_WORK ORDER:_
Would you return every entry below exactly as written, without its images?

**** WORKING DATA ****

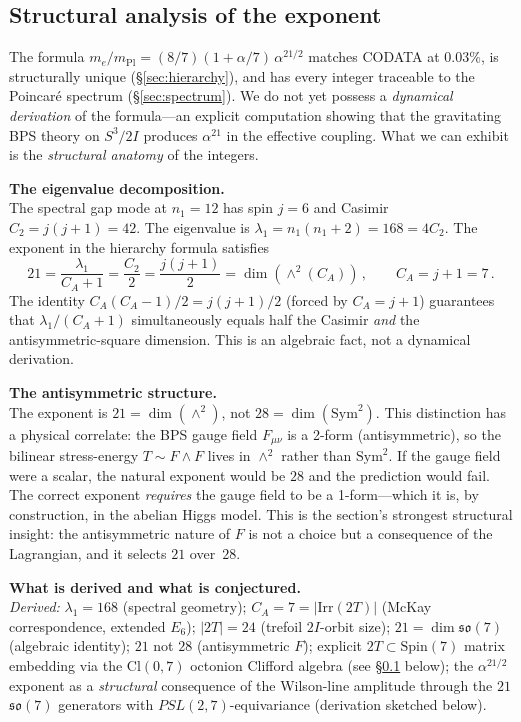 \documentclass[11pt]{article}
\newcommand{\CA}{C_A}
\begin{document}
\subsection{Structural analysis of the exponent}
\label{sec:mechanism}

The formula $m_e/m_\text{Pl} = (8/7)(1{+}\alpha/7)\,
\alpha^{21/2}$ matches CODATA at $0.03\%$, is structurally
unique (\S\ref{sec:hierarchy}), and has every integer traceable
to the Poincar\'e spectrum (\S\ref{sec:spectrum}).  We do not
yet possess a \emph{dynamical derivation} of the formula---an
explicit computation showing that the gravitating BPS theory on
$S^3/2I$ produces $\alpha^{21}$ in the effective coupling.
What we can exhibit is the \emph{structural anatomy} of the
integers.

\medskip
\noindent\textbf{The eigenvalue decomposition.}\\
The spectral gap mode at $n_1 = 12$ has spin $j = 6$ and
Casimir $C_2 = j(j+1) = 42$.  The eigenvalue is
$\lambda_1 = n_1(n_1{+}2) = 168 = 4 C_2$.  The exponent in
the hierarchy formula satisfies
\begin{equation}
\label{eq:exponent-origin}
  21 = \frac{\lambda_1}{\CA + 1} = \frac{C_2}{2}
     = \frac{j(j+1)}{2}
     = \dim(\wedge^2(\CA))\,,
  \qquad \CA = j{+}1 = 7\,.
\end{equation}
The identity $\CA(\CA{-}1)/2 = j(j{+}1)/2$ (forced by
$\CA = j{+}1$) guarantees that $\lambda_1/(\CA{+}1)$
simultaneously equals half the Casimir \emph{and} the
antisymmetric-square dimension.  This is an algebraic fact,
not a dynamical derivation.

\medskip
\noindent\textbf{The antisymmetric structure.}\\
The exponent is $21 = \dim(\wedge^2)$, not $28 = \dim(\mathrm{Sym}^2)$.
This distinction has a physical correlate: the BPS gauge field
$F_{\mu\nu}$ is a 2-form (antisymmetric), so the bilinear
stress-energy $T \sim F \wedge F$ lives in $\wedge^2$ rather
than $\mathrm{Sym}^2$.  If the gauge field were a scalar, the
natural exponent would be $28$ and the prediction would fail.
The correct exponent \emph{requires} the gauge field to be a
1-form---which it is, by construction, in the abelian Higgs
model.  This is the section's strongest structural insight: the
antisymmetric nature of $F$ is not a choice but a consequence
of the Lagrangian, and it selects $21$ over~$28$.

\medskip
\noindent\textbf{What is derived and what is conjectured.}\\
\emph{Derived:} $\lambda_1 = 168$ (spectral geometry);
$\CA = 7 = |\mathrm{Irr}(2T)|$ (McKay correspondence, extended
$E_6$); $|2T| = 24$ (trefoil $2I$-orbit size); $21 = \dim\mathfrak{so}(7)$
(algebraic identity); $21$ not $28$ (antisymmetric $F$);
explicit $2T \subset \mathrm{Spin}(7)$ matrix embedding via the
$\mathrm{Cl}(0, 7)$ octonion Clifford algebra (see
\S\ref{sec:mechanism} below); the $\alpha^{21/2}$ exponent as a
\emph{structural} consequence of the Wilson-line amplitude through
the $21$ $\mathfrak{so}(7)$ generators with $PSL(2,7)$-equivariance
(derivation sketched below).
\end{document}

****

_RESULT OF THIS TASK:_
 \documentclass[11pt]{article}
\newcommand{\CA}{C_A}
\begin{document}
\subsection{Structural analysis of the exponent}
\label{sec:mechanism}

The formula $m_e/m_\text{Pl} = (8/7)(1{+}\alpha/7)\,
\alpha^{21/2}$ matches CODATA at $0.03\%$, is structurally
unique (\S\ref{sec:hierarchy}), and has every integer traceable
to the Poincar\'e spectrum (\S\ref{sec:spectrum}).  We do not
yet possess a \emph{dynamical derivation} of the formula---an
explicit computation showing that the gravitating BPS theory on
$S^3/2I$ produces $\alpha^{21}$ in the effective coupling.
What we can exhibit is the \emph{structural anatomy} of the
integers.

\medskip
\noindent\textbf{The eigenvalue decomposition.}\\
The spectral gap mode at $n_1 = 12$ has spin $j = 6$ and
Casimir $C_2 = j(j+1) = 42$.  The eigenvalue is
$\lambda_1 = n_1(n_1{+}2) = 168 = 4 C_2$.  The exponent in
the hierarchy formula satisfies
\begin{equation}
\label{eq:exponent-origin}
  21 = \frac{\lambda_1}{\CA + 1} = \frac{C_2}{2}
     = \frac{j(j+1)}{2}
     = \dim(\wedge^2(\CA))\,,
  \qquad \CA = j{+}1 = 7\,.
\end{equation}
The identity $\CA(\CA{-}1)/2 = j(j{+}1)/2$ (forced by
$\CA = j{+}1$) guarantees that $\lambda_1/(\CA{+}1)$
simultaneously equals half the Casimir \emph{and} the
antisymmetric-square dimension.  This is an algebraic fact,
not a dynamical derivation.

\medskip
\noindent\textbf{The antisymmetric structure.}\\
The exponent is $21 = \dim(\wedge^2)$, not $28 = \dim(\mathrm{Sym}^2)$.
This distinction has a physical correlate: the BPS gauge field
$F_{\mu\nu}$ is a 2-form (antisymmetric), so the bilinear
stress-energy $T \sim F \wedge F$ lives in $\wedge^2$ rather
than $\mathrm{Sym}^2$.  If the gauge field were a scalar, the
natural exponent would be $28$ and the prediction would fail.
The correct exponent \emph{requires} the gauge field to be a
1-form---which it is, by construction, in the abelian Higgs
model.  This is the section's strongest structural insight: the
antisymmetric nature of $F$ is not a choice but a consequence
of the Lagrangian, and it selects $21$ over~$28$.

\medskip
\noindent\textbf{What is derived and what is conjectured.}\\
\emph{Derived:} $\lambda_1 = 168$ (spectral geometry);
$\CA = 7 = |\mathrm{Irr}(2T)|$ (McKay correspondence, extended
$E_6$); $|2T| = 24$ (trefoil $2I$-orbit size); $21 = \dim\mathfrak{so}(7)$
(algebraic identity); $21$ not $28$ (antisymmetric $F$);
explicit $2T \subset \mathrm{Spin}(7)$ matrix embedding via the
$\mathrm{Cl}(0, 7)$ octonion Clifford algebra (see
\S\ref{sec:mechanism} below); the $\alpha^{21/2}$ exponent as a
\emph{structural} consequence of the Wilson-line amplitude through
the $21$ $\mathfrak{so}(7)$ generators with $PSL(2,7)$-equivariance
(derivation sketched below).
\end{document}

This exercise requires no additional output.